Assessment procedures involved setting the speed of the treadmill at 1.5, 2.0, 2.5, 3.0, 3.5, or 4.0 mph for the baseline test based on preferred speed of the participant and heart rate response during the first minute of the test, and this speed remained constant throughout the test. The grade of the treadmill was initially set at 0% and increased by 1% at 1-minute intervals throughout the test. Heart rate was assessed at rest, during the last 10 seconds of each exercise stage, and at the point of test termination using a 12-lead ECG. Rating of perceived exertion (RPE) was assessed using the Borg 15-category scale (range is on a scale from 6–20) during the last 15 seconds of each stage and at the point of test termination. Blood pressure was assessed using a manual sphygmomanometer and stethoscope during the last 45 seconds of each even minute stage (e.g., 2 min., 4 min, etc.).
The baseline test was terminated at the point of volitional exhaustion or at the point where ACSM 14 test termination criteria were observed. A baseline test was considered valid if the maximal heart rate was ≥85% of age-predicted maximal heart rate (HRMax = 220 minus age) if the participant was not taking a beta-adrenergic blocking medication (beta-blocker). If the participant was taking a beta blocking medication, the baseline test was considered valid if RPE was ≥18 at the point of termination. Moreover, to be eligible for participation in the Look AHEAD Study the participant need to achieve ≥4 metabolic equivalents (METs) on the baseline graded exercise test, where 1 MET is equal to 3.5 ml/kg/min of oxygen uptake.
The test performed at the 1-year assessment to assess cardiorespiratory fitness was a submaximal test, and this test was performed at the same walking speed as the baseline assessment. This submaximal test was terminated at the time when the participant first achieved or exceeded 80% of age-predicted maximal heart rate (HRMax = 220 minus age) if the participant was not taking a beta-blocker at either the baseline or 1-year assessment period. If the participant was taking a beta-blocker at either the baseline or 1-year assessment then the submaximal test was terminated at the point when the participant first reported achieving or exceeding a rating of 16 on the RPE scale.
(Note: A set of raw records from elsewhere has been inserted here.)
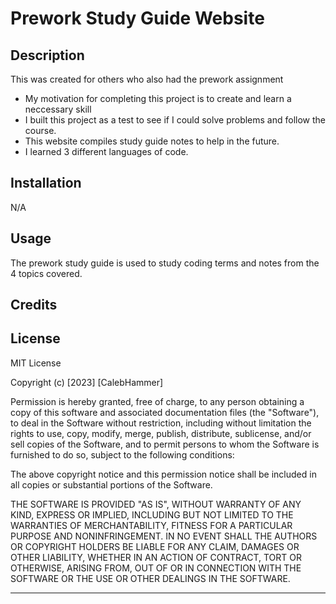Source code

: # Prework Study Guide Website

## Description

This was created for others who also had the prework assignment

- My motivation for completing this project is to create and learn a neccessary skill
- I built this project as a test to see if I could solve problems and follow the course.
- This website compiles study guide notes to help in the future.
- I learned 3 different languages of code. 

## Installation

N/A

## Usage

The prework study guide is used to study coding terms and notes from the 4 topics covered.

## Credits


## License

MIT License

Copyright (c) [2023] [CalebHammer]

Permission is hereby granted, free of charge, to any person obtaining a copy
of this software and associated documentation files (the "Software"), to deal
in the Software without restriction, including without limitation the rights
to use, copy, modify, merge, publish, distribute, sublicense, and/or sell
copies of the Software, and to permit persons to whom the Software is
furnished to do so, subject to the following conditions:

The above copyright notice and this permission notice shall be included in all
copies or substantial portions of the Software.

THE SOFTWARE IS PROVIDED "AS IS", WITHOUT WARRANTY OF ANY KIND, EXPRESS OR
IMPLIED, INCLUDING BUT NOT LIMITED TO THE WARRANTIES OF MERCHANTABILITY,
FITNESS FOR A PARTICULAR PURPOSE AND NONINFRINGEMENT. IN NO EVENT SHALL THE
AUTHORS OR COPYRIGHT HOLDERS BE LIABLE FOR ANY CLAIM, DAMAGES OR OTHER
LIABILITY, WHETHER IN AN ACTION OF CONTRACT, TORT OR OTHERWISE, ARISING FROM,
OUT OF OR IN CONNECTION WITH THE SOFTWARE OR THE USE OR OTHER DEALINGS IN THE
SOFTWARE.

---
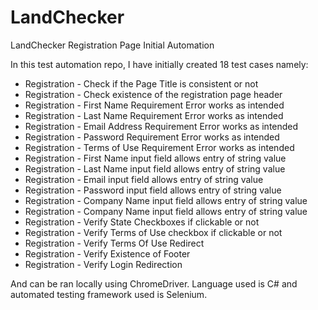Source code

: # LandChecker
LandChecker Registration Page Initial Automation

In this test automation repo, I have initially created 18 test cases namely:

- Registration - Check if the Page Title is consistent or not
- Registration - Check existence of the registration page header
- Registration - First Name Requirement Error works as intended
- Registration - Last Name Requirement Error works as intended
- Registration - Email Address Requirement Error works as intended
- Registration - Password Requirement Error works as intended
- Registration - Terms of Use Requirement Error works as intended
- Registration - First Name input field allows entry of string value
- Registration - Last Name input field allows entry of string value
- Registration - Email input field allows entry of string value
- Registration - Password input field allows entry of string value
- Registration - Company Name input field allows entry of string value
- Registration - Company Name input field allows entry of string value
- Registration - Verify State Checkboxes if clickable or not
- Registration - Verify Terms of Use checkbox if clickable or not
- Registration - Verify Terms Of Use Redirect
- Registration - Verify Existence of Footer
- Registration - Verify Login Redirection

And can be ran locally using ChromeDriver. Language used is C# and automated testing framework used is Selenium.
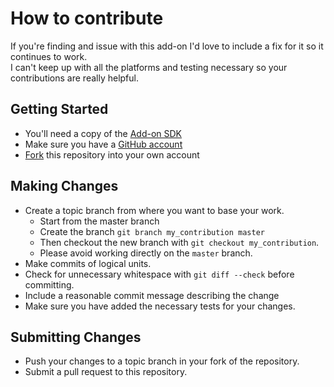 # How to contribute

If you're finding and issue with this add-on I'd love to include a fix for it so it continues to work.  
I can't keep up with all the platforms and testing necessary so your contributions are really helpful.

## Getting Started

 * You'll need a copy of the [Add-on SDK](mozilla/addon-sdk/)
 * Make sure you have a [GitHub account](https://github.com/signup/free)
 * [Fork](/emmanuelroecker/pdfviewer/fork_select) this repository into your own account

## Making Changes

* Create a topic branch from where you want to base your work.
  * Start from the master branch
  * Create the branch `git branch my_contribution master`
  * Then checkout the new branch with `git checkout my_contribution`.
  * Please avoid working directly on the `master` branch.
* Make commits of logical units.
* Check for unnecessary whitespace with `git diff --check` before committing.
* Include a reasonable commit message describing the change
* Make sure you have added the necessary tests for your changes.


## Submitting Changes

* Push your changes to a topic branch in your fork of the repository.
* Submit a pull request to this repository.
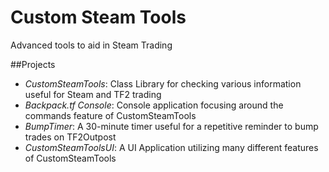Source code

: # Custom Steam Tools
Advanced tools to aid in Steam Trading

##Projects
- *CustomSteamTools*: Class Library for checking various information useful for Steam and TF2 trading
- *Backpack.tf Console*: Console application focusing around the commands feature of CustomSteamTools
- *BumpTimer*: A 30-minute timer useful for a repetitive reminder to bump trades on TF2Outpost
- *CustomSteamToolsUI*: A UI Application utilizing many different features of CustomSteamTools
LTPA was assessed on a sub-sample of approximately 50 percent of the participants at baseline and 1-year using the questionnaire developed for the Harvard Alumni Study 15. Data were collected as part of a structured interview. Participants reported their activity over the past week which includes the average flights of stairs (10 steps = 1 flight), number of city blocks walked (1 mile = 12 blocks), and other sport, recreational, or fitness activities. Energy expenditure in LTPA was computed based on previously published standardized scoring procedures 15.
Analyses were performed using SAS version 9.1 (SAS Institute, Cary, NC). PROC GLM was used to examine bivariate associations between percent change in fitness at 1-year compared to baseline with baseline characteristics including age, gender, race/ethnicity, insulin use, diabetes medication use, HbA1c, smoking status, metabolic syndrome, BMI, and waist circumference. P-values were tabulated along with least square means, standard error of the mean, and p-values from models adjusting for baseline METs. Variables that were significant in the bivariate analysis, other factors shown to affect baseline fitness in prior Look AHEAD analyses 16, change in body weight and a variety of interaction effects were used to construct multivariate models using PROC GLM. Interactions of gender with each included variable were examined to determine if gender specific multivariate models were necessary. LS means for treatment assignment were computed from the final multivariate model. Spearman correlation coefficients were computed for 1 year weight change compared to 1 year percent fitness change and LTPA along with BMI compared to 1 year percent fitness change and LTPA both overall and by intervention assignment.
The baseline demographic characteristics of the study participants are provided in Table 1. Of the 5,145 participants randomized (DSE = 2,575; ILI = 2,570), fitness data were available at both baseline and 1-year on 4,376 participants (85% of the randomized subjects). The reasons for missing fitness data are presented in Figure 1. Of the 159 who missed the 1 year visit, 95 were from DSE and 64 from ILI. Forty seven participants did not complete the test due to medical reasons, with 35 from DSE and 12 from ILI. When compared to those who did not provide fitness data at one year (N=769), individuals with fitness data at one year (N=4376) had a higher baseline fitness level (6.8±1.9 METs vs. 7.3±2.0 METs), achieved a higher heart rate during fitness testing (145±19 bpm vs. 149±17 bpm), and a higher percent of age-predicted maximal heart rate (90.4±10.5% vs. 92.7±9.9%) (all p<0.0001). There was no significant difference in maximal heart rate achieved during the baseline test between DSE (147.7±17.4 bpm) and ILI (149.5±17.4 bpm) for subjects used to compare changes in fitness at 1-year (N=4376).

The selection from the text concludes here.